## [Assignment]
Would you return, word for word, the lines of the data below from the line with "Then the selected" through the line with "2) Out-sample all: comparing", and no others?
[Start of Attachment]
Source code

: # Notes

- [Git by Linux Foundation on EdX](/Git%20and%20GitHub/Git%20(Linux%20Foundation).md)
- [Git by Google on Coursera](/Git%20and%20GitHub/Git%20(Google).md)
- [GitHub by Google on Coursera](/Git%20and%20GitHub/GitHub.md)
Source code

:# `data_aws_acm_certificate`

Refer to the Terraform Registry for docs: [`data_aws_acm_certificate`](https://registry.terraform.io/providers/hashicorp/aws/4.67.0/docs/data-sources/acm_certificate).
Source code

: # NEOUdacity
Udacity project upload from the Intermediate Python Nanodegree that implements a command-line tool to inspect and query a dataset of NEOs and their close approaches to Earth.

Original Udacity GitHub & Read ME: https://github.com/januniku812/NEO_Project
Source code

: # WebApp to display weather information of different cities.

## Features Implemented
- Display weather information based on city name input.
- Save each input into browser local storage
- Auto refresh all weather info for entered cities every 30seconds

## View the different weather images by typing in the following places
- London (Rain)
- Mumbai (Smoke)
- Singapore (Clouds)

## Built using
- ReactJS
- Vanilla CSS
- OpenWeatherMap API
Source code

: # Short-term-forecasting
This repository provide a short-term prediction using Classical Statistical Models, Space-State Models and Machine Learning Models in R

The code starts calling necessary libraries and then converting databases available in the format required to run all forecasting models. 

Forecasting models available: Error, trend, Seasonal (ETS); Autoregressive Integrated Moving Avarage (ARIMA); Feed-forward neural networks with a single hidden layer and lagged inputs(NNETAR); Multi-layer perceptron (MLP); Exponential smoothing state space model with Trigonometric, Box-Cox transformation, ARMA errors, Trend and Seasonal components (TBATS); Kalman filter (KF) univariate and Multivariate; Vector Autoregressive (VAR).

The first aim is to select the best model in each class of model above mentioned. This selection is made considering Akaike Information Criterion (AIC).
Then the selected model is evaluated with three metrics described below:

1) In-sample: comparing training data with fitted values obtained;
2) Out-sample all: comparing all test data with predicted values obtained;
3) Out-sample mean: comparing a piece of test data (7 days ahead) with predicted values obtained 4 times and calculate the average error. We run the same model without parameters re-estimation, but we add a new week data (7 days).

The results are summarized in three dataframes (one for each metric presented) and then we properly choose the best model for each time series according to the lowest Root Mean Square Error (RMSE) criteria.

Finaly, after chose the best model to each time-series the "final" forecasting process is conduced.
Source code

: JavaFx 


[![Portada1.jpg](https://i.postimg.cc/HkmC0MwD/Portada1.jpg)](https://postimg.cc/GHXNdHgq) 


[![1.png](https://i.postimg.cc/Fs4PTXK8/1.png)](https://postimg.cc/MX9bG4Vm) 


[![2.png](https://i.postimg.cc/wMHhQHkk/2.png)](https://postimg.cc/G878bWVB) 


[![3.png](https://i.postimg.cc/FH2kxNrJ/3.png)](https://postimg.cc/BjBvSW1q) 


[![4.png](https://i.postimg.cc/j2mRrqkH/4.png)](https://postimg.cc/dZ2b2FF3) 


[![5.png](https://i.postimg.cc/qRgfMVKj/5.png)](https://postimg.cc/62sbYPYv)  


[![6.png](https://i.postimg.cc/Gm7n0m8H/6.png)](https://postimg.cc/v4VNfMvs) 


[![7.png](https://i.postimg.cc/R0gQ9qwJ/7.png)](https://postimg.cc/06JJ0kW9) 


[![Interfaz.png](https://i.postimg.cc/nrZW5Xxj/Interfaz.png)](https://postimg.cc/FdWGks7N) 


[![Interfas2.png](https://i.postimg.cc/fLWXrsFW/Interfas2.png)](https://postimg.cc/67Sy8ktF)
[End of Attachment]
## [Solution to this task]
Then the selected model is evaluated with three metrics described below:

1) In-sample: comparing training data with fitted values obtained;
2) Out-sample all: comparing all test data with predicted values obtained;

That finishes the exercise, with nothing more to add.